Just this week, the United States Copyright Office (USCO) provided a bit more clarity, at least as to its views about US law and works generated by AI. While it affirms some of the limits that we articulated, it leaves open many questions about where exactly the boundaries of copyrightability lie.
This case involves an artist named Kristina Kashtanova who used the Midjourney platform to create their graphic novel, Zarya of the Dawn. and their application for copyright registration over their work. Kashtanova claims that they used “hundreds or thousands” of text prompts and went through “hundreds of iterations” to create their artistic vision. They also note that in some instances, they edited the images that Midjourney produced, and altogether put hours of time and care into what became Zarya of the Dawn.
However, even considering the work that Kashtanova put into producing the graphic novel, the Copyright Office ultimately held that the images produced by Midjourney lacked sufficient human involvement in the creation process to qualify for copyright protection. The USCO held that, even if a human enters text prompts into Midjourney and iterates an image until it becomes what they want, they are still at some level out of control over what the generative AI produces. And for this reason, it is not truly the work of a human author. The Copyright Office wrote that “A person who provides text prompts to Midjourney does not ‘actually form’ the generated images and is not the ‘master mind’ behind them. Instead […] Midjourney begins the image generation process with a field of visual ‘noise,’ which is refined based on tokens created from user prompts that relate to Midjourney’s training database. The information in the prompt may ‘influence’ the generated image, but prompt text does not dictate a specific result.”

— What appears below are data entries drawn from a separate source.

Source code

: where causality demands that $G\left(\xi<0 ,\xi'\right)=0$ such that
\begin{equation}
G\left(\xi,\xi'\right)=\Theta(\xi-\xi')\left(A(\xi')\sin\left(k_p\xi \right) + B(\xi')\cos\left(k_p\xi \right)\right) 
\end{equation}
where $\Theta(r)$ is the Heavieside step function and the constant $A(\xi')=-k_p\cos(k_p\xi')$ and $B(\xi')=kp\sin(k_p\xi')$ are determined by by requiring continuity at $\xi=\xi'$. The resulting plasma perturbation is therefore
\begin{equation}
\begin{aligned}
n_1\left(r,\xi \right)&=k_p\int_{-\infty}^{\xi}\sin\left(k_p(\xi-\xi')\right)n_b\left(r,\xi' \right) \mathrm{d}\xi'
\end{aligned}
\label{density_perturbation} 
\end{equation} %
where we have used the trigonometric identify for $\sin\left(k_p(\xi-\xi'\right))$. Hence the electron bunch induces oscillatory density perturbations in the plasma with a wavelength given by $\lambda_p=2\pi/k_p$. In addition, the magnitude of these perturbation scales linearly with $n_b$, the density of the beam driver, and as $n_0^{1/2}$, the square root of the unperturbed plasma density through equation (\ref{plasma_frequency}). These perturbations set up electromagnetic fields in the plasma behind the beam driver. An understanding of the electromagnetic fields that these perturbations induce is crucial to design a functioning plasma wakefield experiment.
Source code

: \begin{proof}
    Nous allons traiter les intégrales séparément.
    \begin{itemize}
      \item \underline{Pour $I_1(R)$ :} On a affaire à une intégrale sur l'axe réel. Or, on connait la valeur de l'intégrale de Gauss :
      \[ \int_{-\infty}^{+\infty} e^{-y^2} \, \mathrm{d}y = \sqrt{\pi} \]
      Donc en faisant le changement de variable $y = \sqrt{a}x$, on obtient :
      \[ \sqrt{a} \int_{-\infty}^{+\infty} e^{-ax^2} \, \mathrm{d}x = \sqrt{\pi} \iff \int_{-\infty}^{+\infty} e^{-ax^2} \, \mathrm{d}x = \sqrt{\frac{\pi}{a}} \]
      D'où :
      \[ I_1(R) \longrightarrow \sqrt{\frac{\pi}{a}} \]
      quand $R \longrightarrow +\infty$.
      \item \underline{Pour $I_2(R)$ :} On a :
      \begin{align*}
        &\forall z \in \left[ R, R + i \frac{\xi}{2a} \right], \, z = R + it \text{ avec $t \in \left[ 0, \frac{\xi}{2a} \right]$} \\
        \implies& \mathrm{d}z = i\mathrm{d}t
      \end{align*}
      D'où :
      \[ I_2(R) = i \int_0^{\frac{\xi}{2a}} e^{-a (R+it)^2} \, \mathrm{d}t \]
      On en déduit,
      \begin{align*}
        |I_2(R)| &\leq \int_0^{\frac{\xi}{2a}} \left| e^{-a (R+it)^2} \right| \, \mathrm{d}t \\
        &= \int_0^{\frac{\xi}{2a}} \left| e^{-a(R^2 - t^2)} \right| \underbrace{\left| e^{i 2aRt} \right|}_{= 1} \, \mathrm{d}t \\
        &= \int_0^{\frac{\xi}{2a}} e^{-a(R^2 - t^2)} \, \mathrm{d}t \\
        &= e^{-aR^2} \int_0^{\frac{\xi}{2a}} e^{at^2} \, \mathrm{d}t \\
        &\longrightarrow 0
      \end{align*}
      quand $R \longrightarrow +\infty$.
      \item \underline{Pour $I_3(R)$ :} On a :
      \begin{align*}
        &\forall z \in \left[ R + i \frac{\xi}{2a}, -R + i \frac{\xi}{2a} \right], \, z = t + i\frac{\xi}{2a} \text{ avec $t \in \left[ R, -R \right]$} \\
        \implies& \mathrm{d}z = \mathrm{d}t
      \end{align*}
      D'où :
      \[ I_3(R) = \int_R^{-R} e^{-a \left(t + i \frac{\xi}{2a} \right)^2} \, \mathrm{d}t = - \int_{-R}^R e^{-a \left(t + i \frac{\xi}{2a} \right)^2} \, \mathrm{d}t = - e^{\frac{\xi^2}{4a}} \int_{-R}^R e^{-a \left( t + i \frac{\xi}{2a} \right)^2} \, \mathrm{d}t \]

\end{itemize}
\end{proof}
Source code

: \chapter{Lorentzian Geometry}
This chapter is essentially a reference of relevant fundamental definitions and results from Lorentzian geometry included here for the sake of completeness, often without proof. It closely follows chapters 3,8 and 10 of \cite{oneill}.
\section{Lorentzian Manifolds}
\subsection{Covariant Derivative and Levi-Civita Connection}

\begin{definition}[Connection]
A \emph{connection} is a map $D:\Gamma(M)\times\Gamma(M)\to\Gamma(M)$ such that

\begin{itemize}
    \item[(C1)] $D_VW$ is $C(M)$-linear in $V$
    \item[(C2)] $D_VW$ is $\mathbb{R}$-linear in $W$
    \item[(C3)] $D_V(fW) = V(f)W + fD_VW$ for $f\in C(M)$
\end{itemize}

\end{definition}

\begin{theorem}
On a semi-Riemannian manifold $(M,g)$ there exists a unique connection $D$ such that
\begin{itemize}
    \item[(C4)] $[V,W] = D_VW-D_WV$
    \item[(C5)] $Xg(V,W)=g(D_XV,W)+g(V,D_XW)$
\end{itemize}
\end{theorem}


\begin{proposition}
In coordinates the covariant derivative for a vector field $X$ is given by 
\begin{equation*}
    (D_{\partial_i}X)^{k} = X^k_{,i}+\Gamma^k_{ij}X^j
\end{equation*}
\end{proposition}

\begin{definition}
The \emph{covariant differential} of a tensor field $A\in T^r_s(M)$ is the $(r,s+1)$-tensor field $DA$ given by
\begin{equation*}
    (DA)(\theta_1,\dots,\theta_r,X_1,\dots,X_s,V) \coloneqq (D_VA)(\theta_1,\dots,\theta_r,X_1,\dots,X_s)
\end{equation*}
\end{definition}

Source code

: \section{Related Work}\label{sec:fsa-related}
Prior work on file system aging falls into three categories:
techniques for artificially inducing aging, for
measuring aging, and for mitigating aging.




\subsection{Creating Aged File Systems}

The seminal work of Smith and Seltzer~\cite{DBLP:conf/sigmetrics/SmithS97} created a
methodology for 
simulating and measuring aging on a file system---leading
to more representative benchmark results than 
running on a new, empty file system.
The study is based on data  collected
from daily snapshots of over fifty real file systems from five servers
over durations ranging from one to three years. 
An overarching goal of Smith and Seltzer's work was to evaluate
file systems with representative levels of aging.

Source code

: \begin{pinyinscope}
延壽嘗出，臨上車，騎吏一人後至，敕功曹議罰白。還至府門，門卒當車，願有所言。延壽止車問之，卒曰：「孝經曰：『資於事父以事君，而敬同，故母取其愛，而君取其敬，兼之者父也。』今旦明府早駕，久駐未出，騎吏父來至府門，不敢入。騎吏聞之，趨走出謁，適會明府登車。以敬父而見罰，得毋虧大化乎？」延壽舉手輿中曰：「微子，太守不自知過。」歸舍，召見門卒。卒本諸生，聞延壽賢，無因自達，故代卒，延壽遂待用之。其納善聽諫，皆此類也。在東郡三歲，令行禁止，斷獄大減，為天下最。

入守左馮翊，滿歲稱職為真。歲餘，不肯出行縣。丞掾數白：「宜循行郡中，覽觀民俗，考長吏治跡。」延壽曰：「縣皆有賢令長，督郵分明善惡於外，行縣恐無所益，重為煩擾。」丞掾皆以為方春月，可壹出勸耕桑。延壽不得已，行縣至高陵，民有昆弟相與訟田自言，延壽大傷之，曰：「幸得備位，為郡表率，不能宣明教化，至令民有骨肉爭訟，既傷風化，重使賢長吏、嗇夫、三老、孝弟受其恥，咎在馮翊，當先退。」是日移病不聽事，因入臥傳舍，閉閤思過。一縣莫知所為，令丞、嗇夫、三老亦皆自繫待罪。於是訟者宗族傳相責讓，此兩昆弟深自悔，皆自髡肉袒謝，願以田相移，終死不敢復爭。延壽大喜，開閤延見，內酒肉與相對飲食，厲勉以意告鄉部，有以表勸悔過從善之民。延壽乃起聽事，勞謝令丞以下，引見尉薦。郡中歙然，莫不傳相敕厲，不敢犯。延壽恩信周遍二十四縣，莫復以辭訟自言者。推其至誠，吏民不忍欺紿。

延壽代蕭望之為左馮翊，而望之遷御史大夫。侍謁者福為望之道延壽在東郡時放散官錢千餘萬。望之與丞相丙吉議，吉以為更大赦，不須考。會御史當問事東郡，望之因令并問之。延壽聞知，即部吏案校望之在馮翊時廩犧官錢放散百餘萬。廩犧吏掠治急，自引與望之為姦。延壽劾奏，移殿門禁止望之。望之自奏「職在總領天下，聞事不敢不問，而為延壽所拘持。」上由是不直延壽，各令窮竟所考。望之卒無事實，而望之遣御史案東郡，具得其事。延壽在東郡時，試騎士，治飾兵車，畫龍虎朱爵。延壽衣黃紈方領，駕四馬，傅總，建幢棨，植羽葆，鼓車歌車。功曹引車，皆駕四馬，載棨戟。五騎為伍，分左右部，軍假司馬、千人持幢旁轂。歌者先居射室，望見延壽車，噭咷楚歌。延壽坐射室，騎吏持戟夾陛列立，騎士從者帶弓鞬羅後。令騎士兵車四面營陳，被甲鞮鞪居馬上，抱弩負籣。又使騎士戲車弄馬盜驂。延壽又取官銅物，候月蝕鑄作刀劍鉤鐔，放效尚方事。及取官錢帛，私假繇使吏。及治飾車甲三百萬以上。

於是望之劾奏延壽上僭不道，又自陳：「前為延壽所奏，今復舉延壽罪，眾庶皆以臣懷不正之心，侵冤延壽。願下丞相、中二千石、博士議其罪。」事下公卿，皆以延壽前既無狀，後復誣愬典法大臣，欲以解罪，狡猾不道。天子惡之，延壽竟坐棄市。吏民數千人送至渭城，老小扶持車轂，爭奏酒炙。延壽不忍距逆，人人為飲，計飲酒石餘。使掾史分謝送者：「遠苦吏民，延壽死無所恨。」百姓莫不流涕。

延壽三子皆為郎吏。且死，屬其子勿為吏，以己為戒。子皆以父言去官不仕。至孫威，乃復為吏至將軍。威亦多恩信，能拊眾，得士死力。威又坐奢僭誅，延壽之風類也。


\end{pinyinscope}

As part of its decision, the Copyright Office compared Kashtanova’s use of Midjourney with the work of a photographer and their camera. The agency wrote that, unlike a photographer, users of Midjourney do not have the same degree of control over the final images. Photographers can control many parts of their photographs — the framing, the lighting, the subject, the presentation of the subject, the exposure time, the depth of field, etc — even though the camera ultimately captures the image. Midjourney users, on the other hand, cannot truly control what the AI creates. “The process by which a Midjourney user obtains an ultimate satisfactory image through the tool is not the same as that of a human artist, writer, or photographer […] the initial prompt by a user generates four different images based on Midjourney’s training data. While additional prompts applied to one of these initial images can influence the subsequent images, the process is not controlled by the user because it is not possible to predict what Midjourney will create ahead of time.”
When it comes to a ruling like this, it’s all too easy to think of it in terms of which party won or lost. But that’s too simplistic. For one thing, limitations on copyright can be helpful to creativity, growing the commons by enabling artists to build freely on these works.
What’s more, though Kashtanova lost their registration for the full work, the Office also made clear that there were ways for artists to add creativity such that they do have a copyrightable work incorporating AI-generated content. The Office concluded that Kashtanova’s original text, as well as the selection and arrangement of the text and the images together, are copyrightable. Furthermore, the Office noted that it “will register works that contain otherwise unprotectable material that has been edited, modified, or otherwise revised by a human author,” although it did not have evidence in this case of sufficient changes to reach this threshold. Determining those boundaries will have to be evaluated in future instances.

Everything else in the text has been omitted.